When a line below contains the word "Engineering", it counts toward the total; give that total and nothing besides.

[Stored data]
_ _ _

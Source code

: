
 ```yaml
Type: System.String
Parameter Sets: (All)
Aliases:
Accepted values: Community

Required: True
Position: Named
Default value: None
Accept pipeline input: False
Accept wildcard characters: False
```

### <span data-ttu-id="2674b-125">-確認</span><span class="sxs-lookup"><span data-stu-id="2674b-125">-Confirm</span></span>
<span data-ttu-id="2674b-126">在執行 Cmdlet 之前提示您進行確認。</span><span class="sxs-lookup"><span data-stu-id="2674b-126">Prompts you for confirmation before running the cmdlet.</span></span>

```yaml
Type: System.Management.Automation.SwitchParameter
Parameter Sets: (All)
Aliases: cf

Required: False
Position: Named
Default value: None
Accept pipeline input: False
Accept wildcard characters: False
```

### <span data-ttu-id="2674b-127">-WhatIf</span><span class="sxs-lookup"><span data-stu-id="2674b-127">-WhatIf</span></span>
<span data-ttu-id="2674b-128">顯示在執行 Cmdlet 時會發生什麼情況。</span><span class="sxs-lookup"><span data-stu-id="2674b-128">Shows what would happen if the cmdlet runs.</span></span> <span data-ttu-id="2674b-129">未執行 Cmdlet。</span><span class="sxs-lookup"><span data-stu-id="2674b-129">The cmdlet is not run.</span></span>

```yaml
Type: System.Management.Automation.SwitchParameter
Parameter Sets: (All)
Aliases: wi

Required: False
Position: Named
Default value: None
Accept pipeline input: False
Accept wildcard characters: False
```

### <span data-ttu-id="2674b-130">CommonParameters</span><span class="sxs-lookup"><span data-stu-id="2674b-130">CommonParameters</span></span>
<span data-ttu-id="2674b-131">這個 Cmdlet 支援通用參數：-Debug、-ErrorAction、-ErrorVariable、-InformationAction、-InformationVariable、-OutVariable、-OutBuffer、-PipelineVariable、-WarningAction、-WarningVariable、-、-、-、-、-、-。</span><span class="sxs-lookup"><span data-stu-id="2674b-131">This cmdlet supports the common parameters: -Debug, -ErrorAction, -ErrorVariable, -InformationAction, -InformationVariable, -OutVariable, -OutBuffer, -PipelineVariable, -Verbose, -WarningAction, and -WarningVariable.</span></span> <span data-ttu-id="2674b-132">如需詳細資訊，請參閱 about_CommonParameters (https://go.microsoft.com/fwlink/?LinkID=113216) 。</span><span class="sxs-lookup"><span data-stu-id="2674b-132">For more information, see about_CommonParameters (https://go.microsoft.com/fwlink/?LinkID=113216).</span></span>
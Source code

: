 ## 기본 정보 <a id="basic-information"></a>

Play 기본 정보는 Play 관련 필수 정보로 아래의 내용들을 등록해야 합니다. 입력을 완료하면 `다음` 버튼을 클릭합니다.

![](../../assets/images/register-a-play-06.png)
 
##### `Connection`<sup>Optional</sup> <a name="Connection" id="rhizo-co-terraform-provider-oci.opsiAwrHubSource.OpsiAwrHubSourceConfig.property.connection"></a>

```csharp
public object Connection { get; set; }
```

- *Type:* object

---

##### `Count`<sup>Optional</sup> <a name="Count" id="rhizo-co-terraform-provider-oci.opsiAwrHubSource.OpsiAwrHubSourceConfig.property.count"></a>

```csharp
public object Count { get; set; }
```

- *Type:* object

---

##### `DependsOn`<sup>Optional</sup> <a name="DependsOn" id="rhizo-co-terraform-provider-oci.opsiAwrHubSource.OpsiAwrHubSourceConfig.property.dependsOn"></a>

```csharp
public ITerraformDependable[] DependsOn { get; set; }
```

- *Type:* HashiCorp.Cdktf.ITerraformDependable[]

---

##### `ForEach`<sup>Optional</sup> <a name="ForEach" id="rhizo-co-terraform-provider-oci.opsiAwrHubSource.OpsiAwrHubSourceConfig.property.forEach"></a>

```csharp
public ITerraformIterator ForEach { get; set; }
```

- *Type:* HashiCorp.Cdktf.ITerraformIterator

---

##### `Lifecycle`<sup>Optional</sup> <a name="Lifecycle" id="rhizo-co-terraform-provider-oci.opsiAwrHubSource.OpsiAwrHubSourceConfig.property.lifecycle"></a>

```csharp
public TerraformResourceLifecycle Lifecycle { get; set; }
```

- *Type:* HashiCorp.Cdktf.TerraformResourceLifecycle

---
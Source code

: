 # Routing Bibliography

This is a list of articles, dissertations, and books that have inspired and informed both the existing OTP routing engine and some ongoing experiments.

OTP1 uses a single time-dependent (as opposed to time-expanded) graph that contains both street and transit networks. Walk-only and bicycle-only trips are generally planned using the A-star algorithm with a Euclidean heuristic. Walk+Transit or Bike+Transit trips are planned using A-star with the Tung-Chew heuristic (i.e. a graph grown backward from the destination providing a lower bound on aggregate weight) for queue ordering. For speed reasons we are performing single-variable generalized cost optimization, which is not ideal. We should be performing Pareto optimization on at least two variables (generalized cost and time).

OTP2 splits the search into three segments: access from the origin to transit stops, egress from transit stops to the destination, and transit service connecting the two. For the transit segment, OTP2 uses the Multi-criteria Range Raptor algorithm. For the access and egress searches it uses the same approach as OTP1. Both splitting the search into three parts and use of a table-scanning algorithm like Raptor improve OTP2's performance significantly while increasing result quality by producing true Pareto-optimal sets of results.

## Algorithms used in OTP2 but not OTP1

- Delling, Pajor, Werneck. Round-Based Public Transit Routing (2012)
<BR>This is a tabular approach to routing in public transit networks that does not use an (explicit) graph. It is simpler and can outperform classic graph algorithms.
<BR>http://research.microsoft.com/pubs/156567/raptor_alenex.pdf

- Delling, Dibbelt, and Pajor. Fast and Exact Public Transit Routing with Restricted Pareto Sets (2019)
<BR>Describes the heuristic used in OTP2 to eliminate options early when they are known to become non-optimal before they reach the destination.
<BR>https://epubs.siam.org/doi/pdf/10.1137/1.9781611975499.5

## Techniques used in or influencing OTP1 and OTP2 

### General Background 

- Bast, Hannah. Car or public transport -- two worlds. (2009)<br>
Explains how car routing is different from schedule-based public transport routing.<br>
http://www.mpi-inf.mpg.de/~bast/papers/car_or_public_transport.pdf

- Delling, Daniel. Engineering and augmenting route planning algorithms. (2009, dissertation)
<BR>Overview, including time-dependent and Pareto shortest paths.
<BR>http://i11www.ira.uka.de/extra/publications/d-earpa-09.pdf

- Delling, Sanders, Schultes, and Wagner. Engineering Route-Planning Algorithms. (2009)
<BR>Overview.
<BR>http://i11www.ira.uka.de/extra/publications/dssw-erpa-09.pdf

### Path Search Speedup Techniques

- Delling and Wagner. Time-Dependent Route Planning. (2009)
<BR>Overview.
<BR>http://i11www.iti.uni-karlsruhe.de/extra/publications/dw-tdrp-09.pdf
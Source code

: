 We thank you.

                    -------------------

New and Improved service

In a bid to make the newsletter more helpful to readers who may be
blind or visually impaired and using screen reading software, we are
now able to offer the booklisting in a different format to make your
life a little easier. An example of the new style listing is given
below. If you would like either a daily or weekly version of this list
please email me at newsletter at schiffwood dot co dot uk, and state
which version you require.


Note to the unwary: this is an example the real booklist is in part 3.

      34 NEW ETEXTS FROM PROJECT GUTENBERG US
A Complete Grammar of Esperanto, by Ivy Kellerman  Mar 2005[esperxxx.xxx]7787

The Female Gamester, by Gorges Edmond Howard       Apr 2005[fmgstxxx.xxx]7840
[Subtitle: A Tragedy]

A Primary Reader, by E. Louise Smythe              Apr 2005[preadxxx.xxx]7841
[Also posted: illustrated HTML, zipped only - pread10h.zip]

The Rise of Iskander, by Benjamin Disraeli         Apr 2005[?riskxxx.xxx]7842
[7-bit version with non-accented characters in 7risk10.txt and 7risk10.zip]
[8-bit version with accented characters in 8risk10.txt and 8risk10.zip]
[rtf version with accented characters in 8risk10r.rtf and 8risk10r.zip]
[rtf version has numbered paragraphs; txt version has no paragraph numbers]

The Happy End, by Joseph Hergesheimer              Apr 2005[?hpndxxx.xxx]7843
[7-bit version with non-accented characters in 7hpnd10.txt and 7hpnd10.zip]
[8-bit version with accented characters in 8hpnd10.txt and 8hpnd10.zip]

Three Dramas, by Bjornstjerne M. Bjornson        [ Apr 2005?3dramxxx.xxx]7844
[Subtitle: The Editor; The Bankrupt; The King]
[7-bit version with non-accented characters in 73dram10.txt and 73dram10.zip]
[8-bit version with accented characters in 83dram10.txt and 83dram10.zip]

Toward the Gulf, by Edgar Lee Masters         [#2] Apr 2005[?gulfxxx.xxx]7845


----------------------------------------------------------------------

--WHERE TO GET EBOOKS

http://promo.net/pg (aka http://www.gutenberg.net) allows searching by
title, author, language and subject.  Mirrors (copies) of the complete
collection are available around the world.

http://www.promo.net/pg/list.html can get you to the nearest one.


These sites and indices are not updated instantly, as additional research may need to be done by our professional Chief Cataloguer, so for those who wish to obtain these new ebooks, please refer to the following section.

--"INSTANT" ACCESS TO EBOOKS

_ _ _

### Completed task:
2